Directions: Exact copies of the lines from the line containing "Neuron-Level Claim Is" through the last line of the entries below are the whole answer.

Data excerpts:
══════

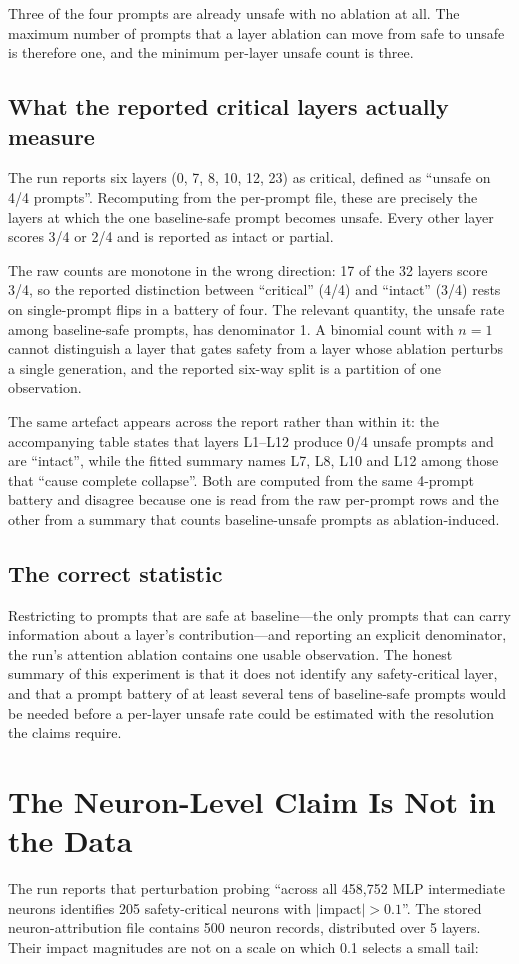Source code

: \documentclass[11pt]{article}
\begin{document}
Three of the four prompts are already unsafe with no ablation at all. The maximum number of prompts that a layer ablation can move from safe to unsafe is therefore one, and the minimum per-layer unsafe count is three.

\subsection{What the reported critical layers actually measure}
The run reports six layers (0, 7, 8, 10, 12, 23) as critical, defined as ``unsafe on 4/4 prompts''. Recomputing from the per-prompt file, these are precisely the layers at which the one baseline-safe prompt becomes unsafe. Every other layer scores 3/4 or 2/4 and is reported as intact or partial.

The raw counts are monotone in the wrong direction: 17 of the 32 layers score 3/4, so the reported distinction between ``critical'' (4/4) and ``intact'' (3/4) rests on single-prompt flips in a battery of four. The relevant quantity, the unsafe rate among baseline-safe prompts, has denominator 1. A binomial count with $n=1$ cannot distinguish a layer that gates safety from a layer whose ablation perturbs a single generation, and the reported six-way split is a partition of one observation.

The same artefact appears across the report rather than within it: the accompanying table states that layers L1--L12 produce 0/4 unsafe prompts and are ``intact'', while the fitted summary names L7, L8, L10 and L12 among those that ``cause complete collapse''. Both are computed from the same 4-prompt battery and disagree because one is read from the raw per-prompt rows and the other from a summary that counts baseline-unsafe prompts as ablation-induced.

\subsection{The correct statistic}
Restricting to prompts that are safe at baseline---the only prompts that can carry information about a layer's contribution---and reporting an explicit denominator, the run's attention ablation contains one usable observation. The honest summary of this experiment is that it does not identify any safety-critical layer, and that a prompt battery of at least several tens of baseline-safe prompts would be needed before a per-layer unsafe rate could be estimated with the resolution the claims require.

\section{The Neuron-Level Claim Is Not in the Data}
The run reports that perturbation probing ``across all 458{,}752 MLP intermediate neurons identifies 205 safety-critical neurons with $|\text{impact}| > 0.1$''. The stored neuron-attribution file contains 500 neuron records, distributed over 5 layers. Their impact magnitudes are not on a scale on which 0.1 selects a small tail:
\end{document}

══════

Answer section:
\section{The Neuron-Level Claim Is Not in the Data}
The run reports that perturbation probing ``across all 458{,}752 MLP intermediate neurons identifies 205 safety-critical neurons with $|\text{impact}| > 0.1$''. The stored neuron-attribution file contains 500 neuron records, distributed over 5 layers. Their impact magnitudes are not on a scale on which 0.1 selects a small tail:
\end{document}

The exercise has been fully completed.